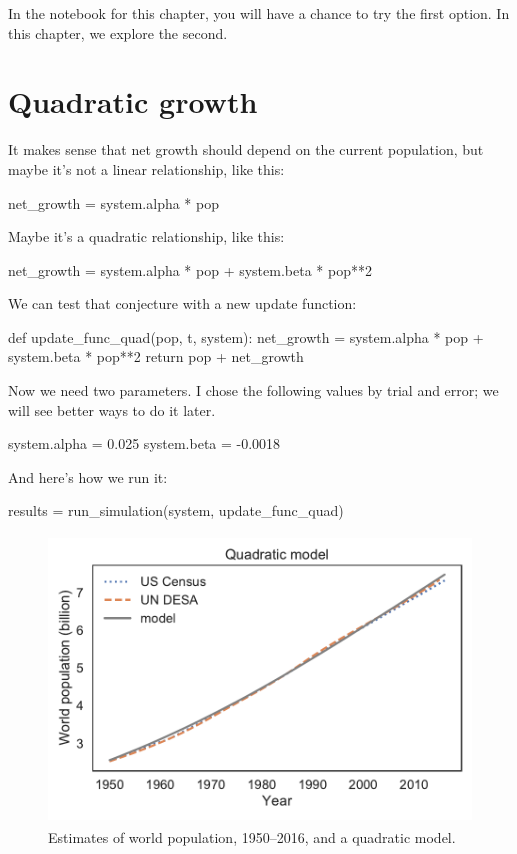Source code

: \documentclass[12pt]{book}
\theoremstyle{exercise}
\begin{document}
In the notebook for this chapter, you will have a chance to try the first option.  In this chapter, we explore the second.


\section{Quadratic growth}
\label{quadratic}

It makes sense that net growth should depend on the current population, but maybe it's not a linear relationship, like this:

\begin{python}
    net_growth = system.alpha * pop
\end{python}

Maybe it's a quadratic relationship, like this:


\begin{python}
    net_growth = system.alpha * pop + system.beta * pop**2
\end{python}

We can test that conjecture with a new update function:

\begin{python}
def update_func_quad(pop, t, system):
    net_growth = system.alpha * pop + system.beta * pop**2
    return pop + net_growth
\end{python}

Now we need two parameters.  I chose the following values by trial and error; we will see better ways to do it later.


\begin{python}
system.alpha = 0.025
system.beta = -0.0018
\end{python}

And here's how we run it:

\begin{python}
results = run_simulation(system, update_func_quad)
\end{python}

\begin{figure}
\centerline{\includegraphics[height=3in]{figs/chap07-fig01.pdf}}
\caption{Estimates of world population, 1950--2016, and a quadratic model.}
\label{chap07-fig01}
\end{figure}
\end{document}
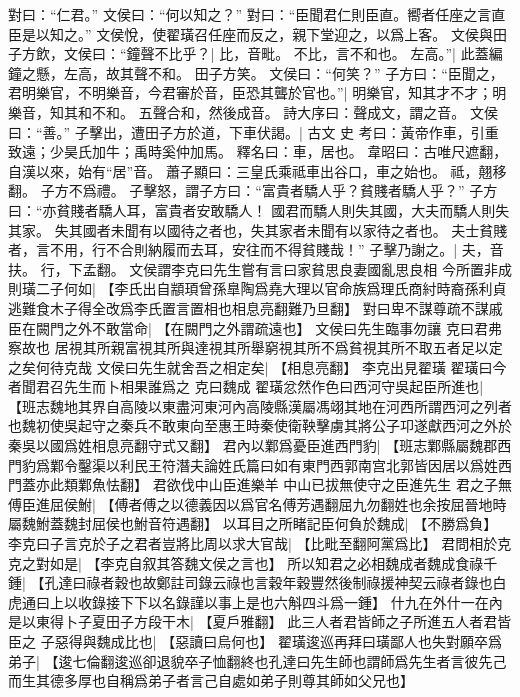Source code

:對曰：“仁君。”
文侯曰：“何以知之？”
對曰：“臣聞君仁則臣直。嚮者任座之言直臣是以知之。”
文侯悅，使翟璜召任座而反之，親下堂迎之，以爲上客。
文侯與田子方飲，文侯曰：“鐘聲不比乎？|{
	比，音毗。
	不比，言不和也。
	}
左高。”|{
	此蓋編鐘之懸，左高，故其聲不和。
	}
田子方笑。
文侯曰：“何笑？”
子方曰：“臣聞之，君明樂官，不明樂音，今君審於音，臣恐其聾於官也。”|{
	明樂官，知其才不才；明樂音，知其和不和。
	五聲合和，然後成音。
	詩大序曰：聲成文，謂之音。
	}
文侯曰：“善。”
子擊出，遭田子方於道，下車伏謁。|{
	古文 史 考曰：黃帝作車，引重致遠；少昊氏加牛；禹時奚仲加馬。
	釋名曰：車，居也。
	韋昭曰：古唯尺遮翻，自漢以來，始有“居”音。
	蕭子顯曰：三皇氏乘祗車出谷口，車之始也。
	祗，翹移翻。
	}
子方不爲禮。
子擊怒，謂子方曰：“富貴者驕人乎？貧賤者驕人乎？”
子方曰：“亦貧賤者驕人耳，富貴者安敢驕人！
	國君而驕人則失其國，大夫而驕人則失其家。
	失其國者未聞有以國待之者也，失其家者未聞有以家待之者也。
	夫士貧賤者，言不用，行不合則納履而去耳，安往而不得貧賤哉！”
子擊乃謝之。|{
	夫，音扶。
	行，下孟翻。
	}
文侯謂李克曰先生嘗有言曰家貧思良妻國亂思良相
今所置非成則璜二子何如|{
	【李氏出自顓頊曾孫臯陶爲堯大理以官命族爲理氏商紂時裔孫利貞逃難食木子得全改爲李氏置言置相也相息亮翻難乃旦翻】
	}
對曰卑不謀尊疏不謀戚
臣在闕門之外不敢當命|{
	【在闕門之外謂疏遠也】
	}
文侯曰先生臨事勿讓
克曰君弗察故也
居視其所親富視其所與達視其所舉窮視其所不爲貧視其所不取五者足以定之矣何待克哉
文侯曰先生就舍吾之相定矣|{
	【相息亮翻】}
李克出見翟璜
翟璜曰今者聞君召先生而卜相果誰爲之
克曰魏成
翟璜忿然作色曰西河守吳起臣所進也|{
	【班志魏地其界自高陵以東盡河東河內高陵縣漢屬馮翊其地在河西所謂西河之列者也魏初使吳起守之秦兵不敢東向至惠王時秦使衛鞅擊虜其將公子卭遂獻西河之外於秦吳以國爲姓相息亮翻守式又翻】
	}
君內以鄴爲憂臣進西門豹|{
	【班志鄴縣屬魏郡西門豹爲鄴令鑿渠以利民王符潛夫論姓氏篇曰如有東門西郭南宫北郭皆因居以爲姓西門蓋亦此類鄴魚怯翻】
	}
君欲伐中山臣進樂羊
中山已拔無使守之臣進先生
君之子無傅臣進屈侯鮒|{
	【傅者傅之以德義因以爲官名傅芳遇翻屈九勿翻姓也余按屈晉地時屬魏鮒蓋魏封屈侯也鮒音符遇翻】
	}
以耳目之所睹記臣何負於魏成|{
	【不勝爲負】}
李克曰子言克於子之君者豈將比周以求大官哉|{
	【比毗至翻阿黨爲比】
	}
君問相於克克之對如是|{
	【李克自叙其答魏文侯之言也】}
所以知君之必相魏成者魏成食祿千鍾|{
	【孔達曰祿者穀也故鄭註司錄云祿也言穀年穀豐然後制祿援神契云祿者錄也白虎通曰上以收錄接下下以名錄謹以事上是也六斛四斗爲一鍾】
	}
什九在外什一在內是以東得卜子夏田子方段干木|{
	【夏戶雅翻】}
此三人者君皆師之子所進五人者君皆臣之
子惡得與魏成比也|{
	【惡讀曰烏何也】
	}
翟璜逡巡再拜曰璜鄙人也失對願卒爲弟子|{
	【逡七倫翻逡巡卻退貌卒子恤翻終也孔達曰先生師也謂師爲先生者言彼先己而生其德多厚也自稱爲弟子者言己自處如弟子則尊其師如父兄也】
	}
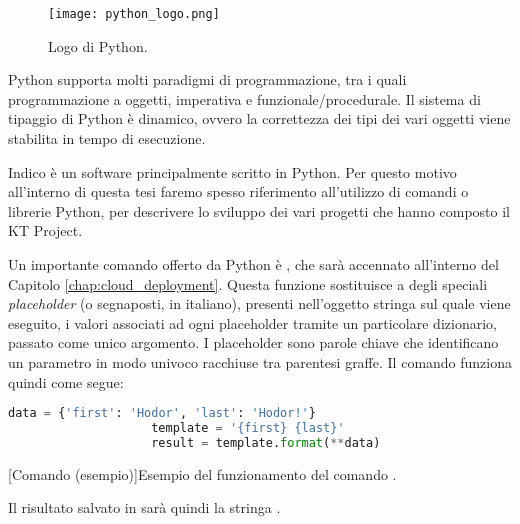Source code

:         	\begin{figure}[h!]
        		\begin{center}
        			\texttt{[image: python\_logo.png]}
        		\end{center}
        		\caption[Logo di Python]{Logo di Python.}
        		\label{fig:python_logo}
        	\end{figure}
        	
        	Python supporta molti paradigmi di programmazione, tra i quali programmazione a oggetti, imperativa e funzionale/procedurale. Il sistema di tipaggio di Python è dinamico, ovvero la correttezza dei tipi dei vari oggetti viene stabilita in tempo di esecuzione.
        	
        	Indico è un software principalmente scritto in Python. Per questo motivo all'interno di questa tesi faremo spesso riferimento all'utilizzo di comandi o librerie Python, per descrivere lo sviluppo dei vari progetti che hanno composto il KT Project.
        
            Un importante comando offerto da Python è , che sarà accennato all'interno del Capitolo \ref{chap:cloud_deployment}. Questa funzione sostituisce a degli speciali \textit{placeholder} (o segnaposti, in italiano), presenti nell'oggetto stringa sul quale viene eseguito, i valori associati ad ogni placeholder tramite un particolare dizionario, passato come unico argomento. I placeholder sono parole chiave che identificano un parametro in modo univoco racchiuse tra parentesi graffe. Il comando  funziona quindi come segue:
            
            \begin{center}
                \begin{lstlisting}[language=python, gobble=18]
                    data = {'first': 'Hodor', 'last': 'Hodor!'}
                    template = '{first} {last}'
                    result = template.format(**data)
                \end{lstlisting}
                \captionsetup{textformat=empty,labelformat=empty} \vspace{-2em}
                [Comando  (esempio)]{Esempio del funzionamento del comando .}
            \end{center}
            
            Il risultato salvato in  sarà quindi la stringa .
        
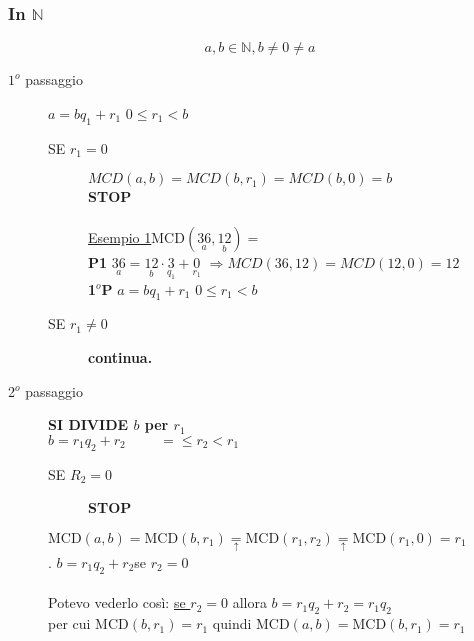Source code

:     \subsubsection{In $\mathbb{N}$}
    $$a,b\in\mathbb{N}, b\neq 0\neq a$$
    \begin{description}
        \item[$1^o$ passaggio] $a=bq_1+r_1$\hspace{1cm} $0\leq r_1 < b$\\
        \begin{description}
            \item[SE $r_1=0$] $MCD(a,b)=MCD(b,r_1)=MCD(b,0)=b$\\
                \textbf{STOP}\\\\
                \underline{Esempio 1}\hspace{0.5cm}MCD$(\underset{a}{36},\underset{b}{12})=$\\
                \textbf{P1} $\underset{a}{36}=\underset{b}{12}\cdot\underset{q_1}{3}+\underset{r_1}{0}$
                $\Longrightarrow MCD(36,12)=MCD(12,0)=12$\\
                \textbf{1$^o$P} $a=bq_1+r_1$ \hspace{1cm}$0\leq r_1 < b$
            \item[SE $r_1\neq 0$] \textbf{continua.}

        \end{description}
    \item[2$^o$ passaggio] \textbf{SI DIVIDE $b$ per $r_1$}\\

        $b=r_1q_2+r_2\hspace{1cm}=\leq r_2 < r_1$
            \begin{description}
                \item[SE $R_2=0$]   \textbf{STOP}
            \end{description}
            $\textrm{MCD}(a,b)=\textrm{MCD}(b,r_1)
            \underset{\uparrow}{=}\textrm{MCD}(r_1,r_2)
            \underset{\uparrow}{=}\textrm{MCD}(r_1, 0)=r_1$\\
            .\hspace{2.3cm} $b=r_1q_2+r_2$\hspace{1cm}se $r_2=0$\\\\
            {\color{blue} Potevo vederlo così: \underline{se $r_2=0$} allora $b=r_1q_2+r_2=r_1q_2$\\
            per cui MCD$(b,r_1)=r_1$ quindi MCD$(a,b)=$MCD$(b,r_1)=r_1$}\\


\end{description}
◆ ◆ ◆
#### Task requirements
Whenever a line of the data holds the string "quindi", pick that line out.

#### Exercise result
            Un importante comando offerto da Python è , che sarà accennato all'interno del Capitolo \ref{chap:cloud_deployment}. Questa funzione sostituisce a degli speciali \textit{placeholder} (o segnaposti, in italiano), presenti nell'oggetto stringa sul quale viene eseguito, i valori associati ad ogni placeholder tramite un particolare dizionario, passato come unico argomento. I placeholder sono parole chiave che identificano un parametro in modo univoco racchiuse tra parentesi graffe. Il comando  funziona quindi come segue:
            Il risultato salvato in  sarà quindi la stringa .
            per cui MCD$(b,r_1)=r_1$ quindi MCD$(a,b)=$MCD$(b,r_1)=r_1$}\\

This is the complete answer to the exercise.